▶ **What this task involves**: From the listing below, pull out the lines that hold "subsection".

▶ **Source material**:
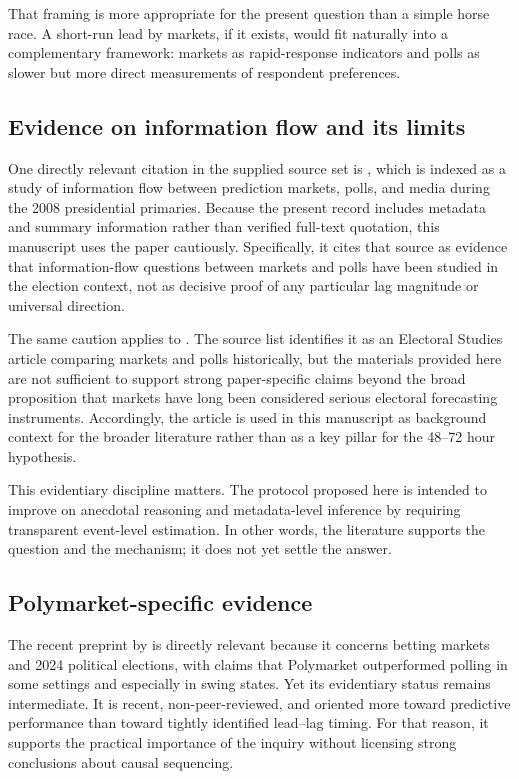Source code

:\documentclass[11pt]{article}
\begin{document}
That framing is more appropriate for the present question than a simple horse race. A short-run lead by markets, if it exists, would fit naturally into a complementary framework: markets as rapid-response indicators and polls as slower but more direct measurements of respondent preferences.

\subsection{Evidence on information flow and its limits}
One directly relevant citation in the supplied source set is \citet{informationflowbet2018ideas}, which is indexed as a study of information flow between prediction markets, polls, and media during the 2008 presidential primaries. Because the present record includes metadata and summary information rather than verified full-text quotation, this manuscript uses the paper cautiously. Specifically, it cites that source as evidence that information-flow questions between markets and polls have been studied in the election context, not as decisive proof of any particular lag magnitude or universal direction.

The same caution applies to \citet{marketsvspollsasel2000scienced}. The source list identifies it as an Electoral Studies article comparing markets and polls historically, but the materials provided here are not sufficient to support strong paper-specific claims beyond the broad proposition that markets have long been considered serious electoral forecasting instruments. Accordingly, the article is used in this manuscript as background context for the broader literature rather than as a key pillar for the 48--72 hour hypothesis.

This evidentiary discipline matters. The protocol proposed here is intended to improve on anecdotal reasoning and metadata-level inference by requiring transparent event-level estimation. In other words, the literature supports the question and the mechanism; it does not yet settle the answer.

\subsection{Polymarket-specific evidence}
The recent preprint by \citet{arebettingmarketsb2025arxiv} is directly relevant because it concerns betting markets and 2024 political elections, with claims that Polymarket outperformed polling in some settings and especially in swing states. Yet its evidentiary status remains intermediate. It is recent, non-peer-reviewed, and oriented more toward predictive performance than toward tightly identified lead--lag timing. For that reason, it supports the practical importance of the inquiry without licensing strong conclusions about causal sequencing.
\end{document}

▶ **Answer to the exercise**:
\subsection{Evidence on information flow and its limits}
\subsection{Polymarket-specific evidence}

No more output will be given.